To quote the introduction to author Renate Schaaf's Help manual:
"Now that you have all these digital images on your hard disks and CD Roms, maybe you'd like to have a way to show them to friends and family like you used to show a scrapbook or a photo album: page by page on a nice background with descriptions, so the pictures can actually tell a story.
Album has been written originally for my own use, in order to achieve this in a way involving a
minimal amount of hassle, but with a pleasant looking result. Pick a group of image files on your disks, sort them on a light table, add title, descriptions, pick fonts, colors, background, save to an album (*.alb) file, and you're ready to show this group anytime.
Scanned images might have all kinds of different pixel sizes. Album can automatically scale them so they plus their description fit optimally on one album page. (But alternatively you can also tell it to use the original image size, or a fixed width or height.) So far it only displays one image per page with an optional thumbnail view of the others to the left. There might be more customizable displays in a future version.
Often you have images with a common topic which you would like to display in one group, but they reside in different folders. With Album, you only have to pick the initial picture group from one folder, then you can add to the selection from any other folder you want.

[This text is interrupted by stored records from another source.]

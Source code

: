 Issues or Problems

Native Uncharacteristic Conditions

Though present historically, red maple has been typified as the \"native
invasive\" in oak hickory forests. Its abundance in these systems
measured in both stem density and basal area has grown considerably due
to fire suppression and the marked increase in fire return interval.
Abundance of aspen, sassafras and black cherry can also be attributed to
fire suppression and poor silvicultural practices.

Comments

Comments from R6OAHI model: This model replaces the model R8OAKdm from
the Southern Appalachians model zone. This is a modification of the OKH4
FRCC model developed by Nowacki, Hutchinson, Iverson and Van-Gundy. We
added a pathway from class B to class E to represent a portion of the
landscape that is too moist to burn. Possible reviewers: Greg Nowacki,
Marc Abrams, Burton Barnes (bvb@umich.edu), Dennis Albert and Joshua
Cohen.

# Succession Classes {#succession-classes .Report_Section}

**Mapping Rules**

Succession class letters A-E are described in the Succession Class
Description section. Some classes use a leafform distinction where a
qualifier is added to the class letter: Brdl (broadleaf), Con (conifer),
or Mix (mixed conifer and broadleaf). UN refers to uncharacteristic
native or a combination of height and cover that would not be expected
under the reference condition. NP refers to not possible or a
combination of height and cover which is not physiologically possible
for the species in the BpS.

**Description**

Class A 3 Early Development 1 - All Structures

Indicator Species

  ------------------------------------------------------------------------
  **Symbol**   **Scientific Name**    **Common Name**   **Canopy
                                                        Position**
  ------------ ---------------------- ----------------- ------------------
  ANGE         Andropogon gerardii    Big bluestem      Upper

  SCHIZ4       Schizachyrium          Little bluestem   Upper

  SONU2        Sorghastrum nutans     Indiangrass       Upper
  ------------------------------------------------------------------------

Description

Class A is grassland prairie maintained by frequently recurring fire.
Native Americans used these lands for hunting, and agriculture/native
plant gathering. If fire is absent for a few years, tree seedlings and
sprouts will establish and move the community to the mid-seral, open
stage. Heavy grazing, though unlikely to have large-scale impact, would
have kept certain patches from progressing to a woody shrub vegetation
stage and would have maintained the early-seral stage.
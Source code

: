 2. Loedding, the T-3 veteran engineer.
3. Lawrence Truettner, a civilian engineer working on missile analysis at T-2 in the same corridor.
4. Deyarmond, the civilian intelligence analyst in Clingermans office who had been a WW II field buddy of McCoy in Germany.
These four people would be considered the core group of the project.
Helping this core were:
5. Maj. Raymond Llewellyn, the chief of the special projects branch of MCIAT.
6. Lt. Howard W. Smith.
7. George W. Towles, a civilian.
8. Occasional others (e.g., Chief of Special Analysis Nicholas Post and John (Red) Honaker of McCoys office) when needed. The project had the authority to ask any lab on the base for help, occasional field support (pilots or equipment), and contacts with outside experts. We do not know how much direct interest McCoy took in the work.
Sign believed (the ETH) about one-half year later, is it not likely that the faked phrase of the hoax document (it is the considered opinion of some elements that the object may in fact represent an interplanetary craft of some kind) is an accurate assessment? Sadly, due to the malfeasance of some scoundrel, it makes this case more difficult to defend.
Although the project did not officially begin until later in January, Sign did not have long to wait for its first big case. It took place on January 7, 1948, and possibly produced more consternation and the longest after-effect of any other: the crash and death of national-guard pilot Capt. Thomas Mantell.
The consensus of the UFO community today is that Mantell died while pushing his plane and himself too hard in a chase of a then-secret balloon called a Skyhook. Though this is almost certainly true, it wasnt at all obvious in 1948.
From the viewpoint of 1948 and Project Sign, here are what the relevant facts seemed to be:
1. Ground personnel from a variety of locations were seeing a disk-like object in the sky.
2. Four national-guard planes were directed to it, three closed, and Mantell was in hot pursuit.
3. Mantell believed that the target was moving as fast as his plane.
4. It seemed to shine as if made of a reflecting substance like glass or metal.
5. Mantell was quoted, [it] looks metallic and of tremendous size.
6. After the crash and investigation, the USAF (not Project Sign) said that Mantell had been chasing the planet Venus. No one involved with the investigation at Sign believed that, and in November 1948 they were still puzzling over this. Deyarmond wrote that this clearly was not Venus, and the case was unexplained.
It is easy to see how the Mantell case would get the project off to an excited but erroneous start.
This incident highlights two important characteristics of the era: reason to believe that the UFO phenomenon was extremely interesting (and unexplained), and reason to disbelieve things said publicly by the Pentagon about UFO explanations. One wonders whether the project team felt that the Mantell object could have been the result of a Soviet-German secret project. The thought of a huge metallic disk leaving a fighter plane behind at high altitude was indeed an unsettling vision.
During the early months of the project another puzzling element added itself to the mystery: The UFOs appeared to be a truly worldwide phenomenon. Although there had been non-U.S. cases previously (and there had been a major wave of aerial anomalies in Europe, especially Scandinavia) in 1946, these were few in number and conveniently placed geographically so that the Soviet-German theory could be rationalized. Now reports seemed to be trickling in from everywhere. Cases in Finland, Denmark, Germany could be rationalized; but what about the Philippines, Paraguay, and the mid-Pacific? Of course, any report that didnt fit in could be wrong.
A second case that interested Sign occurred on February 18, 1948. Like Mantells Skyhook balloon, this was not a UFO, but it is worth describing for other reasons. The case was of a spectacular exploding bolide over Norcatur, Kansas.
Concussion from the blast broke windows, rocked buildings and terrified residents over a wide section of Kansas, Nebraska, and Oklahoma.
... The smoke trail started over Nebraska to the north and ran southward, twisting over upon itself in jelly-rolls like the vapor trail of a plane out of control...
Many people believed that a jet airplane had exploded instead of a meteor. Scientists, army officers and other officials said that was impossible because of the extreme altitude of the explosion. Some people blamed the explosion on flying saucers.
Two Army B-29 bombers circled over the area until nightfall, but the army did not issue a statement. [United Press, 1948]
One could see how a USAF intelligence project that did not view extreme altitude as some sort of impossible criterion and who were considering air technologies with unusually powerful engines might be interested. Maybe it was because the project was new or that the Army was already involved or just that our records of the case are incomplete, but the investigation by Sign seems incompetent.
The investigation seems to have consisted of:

While doing all the above, Album does not change your image files or their location. The *.alb files only save the locations of your images, their descriptions and other options, like fonts and colors. You can send these files to notepad to view them, they are just plain text. Also, Album does not generate databases for the thumbnails of your images, it does them from scratch each time you load an album. All this has to do with the my own distaste for applications which use
hard disk space with the chance of the user not noticing."